Re: My opinions on tree-level and RTL-level optimization

Steven Bosscher Mon, 18 Apr 2005 03:01:20 -0700

On Apr 18, 2005 07:41 AM, Roger Sayle <[EMAIL PROTECTED]> wrote:

> 
> On Sat, 16 Apr 2005, Richard Kenner wrote:
> >     Although, RTL expansion may introduce new loops, these tend to be
> >     rare, and the expanders have all the information they need to
> >     hoist/sink invariant expressions and unroll/peel themselves.
> >
> > I disagree.  In order to make the proper decisions about merging givs
> > and chosing which giv should represent a biv, you have to know a lot
> > about the valid addressing modes on the machine and this isn't something
> > the tree level optimizers should have to deal with.
> > ...
> >
> >     Simiarly, CSE shouldn't need to process more than a single basic
> >     blocks,
> >
> > Again, not clear.  Certainly the costly stuff I put in ages ago to
> > walk through comparisons and around loops needs to go, but there's
> > no reason to tie CSE to a basic block: it can operate until the next
> > label, like it does now.  Admittedly, the number of CSE opportunities
> > won't be great, but why restrict them to a basic block?
> >
> >     and GCSE shouldn't need to move anything other than simple
> >     expressions.
> >
> > Why would we need a GCSE at the RTL level at all?  I'd guess the number
> > of wins it would produce would be very small.
> >
> >     The quality of alias analysis at the RTL-level shouldn't be an issue.
> >
> > Here I disagree the strongest!  Instruction scheduling is rapidly
> > becoming one of the most critical optimizations and must be done at
> > the RTL level.  The quality of instruction scheduling depends quite
> > heavily on the quality of the aliasing information.
> 
> 
> Thanks for your feedback.  I agree with all your points.

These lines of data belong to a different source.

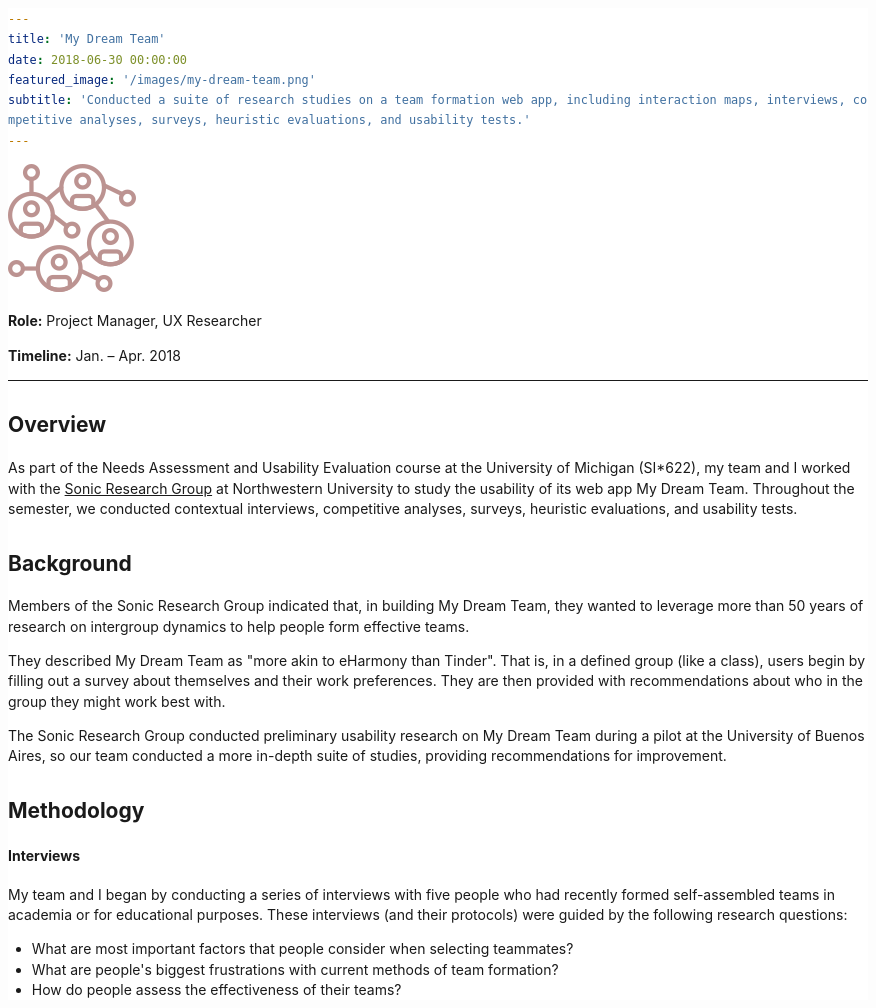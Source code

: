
 ```yaml
---
title: 'My Dream Team'
date: 2018-06-30 00:00:00
featured_image: '/images/my-dream-team.png'
subtitle: 'Conducted a suite of research studies on a team formation web app, including interaction maps, interviews, competitive analyses, surveys, heuristic evaluations, and usability tests.'
---
```


![](/images/my-dream-team-logo.png)


**Role:** Project Manager, UX Researcher

**Timeline:** Jan. – Apr. 2018

***

## Overview
As part of the Needs Assessment and Usability Evaluation course at the University of Michigan (SI*622), my team and I worked with the [Sonic Research Group](http://sonic.northwestern.edu/) at Northwestern University to study the usability of its web app My Dream Team. Throughout the semester, we conducted contextual interviews, competitive analyses, surveys, heuristic evaluations, and usability tests.



## Background
Members of the Sonic Research Group indicated that, in building My Dream Team, they wanted to leverage more than 50 years of research on intergroup dynamics to help people form effective teams.

They described My Dream Team as "more akin to eHarmony than Tinder". That is, in a defined group (like a class), users begin by filling out a survey about themselves and their work preferences. They are then provided with recommendations about who in the group they might work best with.

The Sonic Research Group conducted preliminary usability research on My Dream Team during a pilot at the University of Buenos Aires, so our team conducted a more in-depth suite of studies, providing recommendations for improvement.


## Methodology
#### Interviews
My team and I began by conducting a series of interviews with five people who had recently formed self-assembled teams in academia or for educational purposes. These interviews (and their protocols) were guided by the following research questions:
* What are most important factors that people consider when selecting teammates?
* What are people's biggest frustrations with current methods of team formation?
* How do people assess the effectiveness of their teams?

But of course you do.  Unfortunately you appear to have little clue what you
are really talking about.  So let me provide you with some loud feedback as
well.


>  I had
> greatly underestimated the importance of RTL alias analysis, especially
> with respect to scheduling.

Which does not mean RTL alias analysis is important.  It just means that
having alias information available in RTL is important.  How you get that 
information there is a separate issue.

You just can not do much better for alias analysis on RTL.  There is almost
no array information, almost no type information, it is almost impossible to
do  points-to analysis, and it is definitely impossible to do flow sensitive
alias analysis.  Also, many interesting aliases GCC can not disambiguate now
are interprocedural ones.

The best approach seems to be to preserve the alias analysis done at the
tree level to assist the current RTL alias analysis in disambiguating memory
references.  Examples of how this can be done exist in the tree-profiling
branch, if you want to look for examples.

You should also read the GCC summit paper from two years ago about Debray
alias analysis (oh, horror!), and then compare the results (bot accuracy and
complexity) of that to the ideas for propagating tree alias info to RTL.

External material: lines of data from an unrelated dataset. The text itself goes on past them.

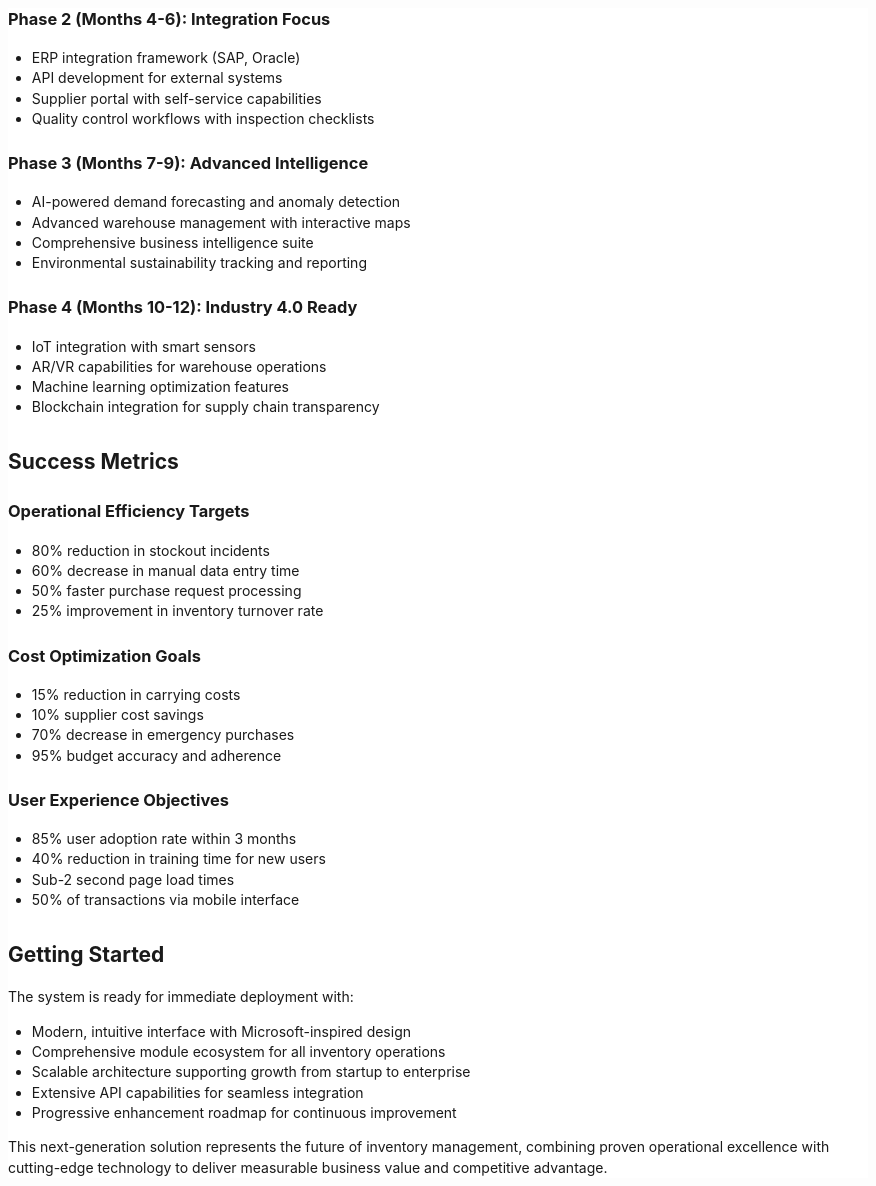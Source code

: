 ### **Phase 2 (Months 4-6): Integration Focus**
- ERP integration framework (SAP, Oracle)
- API development for external systems
- Supplier portal with self-service capabilities
- Quality control workflows with inspection checklists

### **Phase 3 (Months 7-9): Advanced Intelligence**
- AI-powered demand forecasting and anomaly detection
- Advanced warehouse management with interactive maps
- Comprehensive business intelligence suite
- Environmental sustainability tracking and reporting

### **Phase 4 (Months 10-12): Industry 4.0 Ready**
- IoT integration with smart sensors
- AR/VR capabilities for warehouse operations
- Machine learning optimization features
- Blockchain integration for supply chain transparency

## Success Metrics

### **Operational Efficiency Targets**
- 80% reduction in stockout incidents
- 60% decrease in manual data entry time
- 50% faster purchase request processing
- 25% improvement in inventory turnover rate

### **Cost Optimization Goals**
- 15% reduction in carrying costs
- 10% supplier cost savings
- 70% decrease in emergency purchases
- 95% budget accuracy and adherence

### **User Experience Objectives**
- 85% user adoption rate within 3 months
- 40% reduction in training time for new users
- Sub-2 second page load times
- 50% of transactions via mobile interface

## Getting Started

The system is ready for immediate deployment with:
- Modern, intuitive interface with Microsoft-inspired design
- Comprehensive module ecosystem for all inventory operations
- Scalable architecture supporting growth from startup to enterprise
- Extensive API capabilities for seamless integration
- Progressive enhancement roadmap for continuous improvement

This next-generation solution represents the future of inventory management, combining proven operational excellence with cutting-edge technology to deliver measurable business value and competitive advantage.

>  The compile-time hog issues with CSE are
> primarily due to deep path-following (AFAIU).

Path following, and running four times (worst case) at -O2.


>  Simple/cheap tricks are
> such as extended basic blocks are clearly a win, but their benefit depends
> on whether we keep GCSE. If we don't then EBBs of course, if we do, the
> EBBs are probably subsumed by GCSE.

You seem to have a misguided view on what CSE does.  What we call CSE is not
a common subexpression elimination pass.  It just happens to catch some CSEs
as well, but the most important thing it does right now is propagation things
forward to select better addressing modes (essentially a kind of instruction
selection), and limited folding/simplifying to clean up the sometimes terrible
things 'expand' can do.

Also, CSE does things across basic block boundaries that GCSE will _never_
be able to do, because GCSE is a PRE implementation, so it can't do expression
simplifications while eliminating redundancies, and it performs code motion
in addition to redundancy elimination. CSE uses value numbering and can only
remove fully redundant expressions.

(Kenner mentioned CSE around loops, but that is already gone.)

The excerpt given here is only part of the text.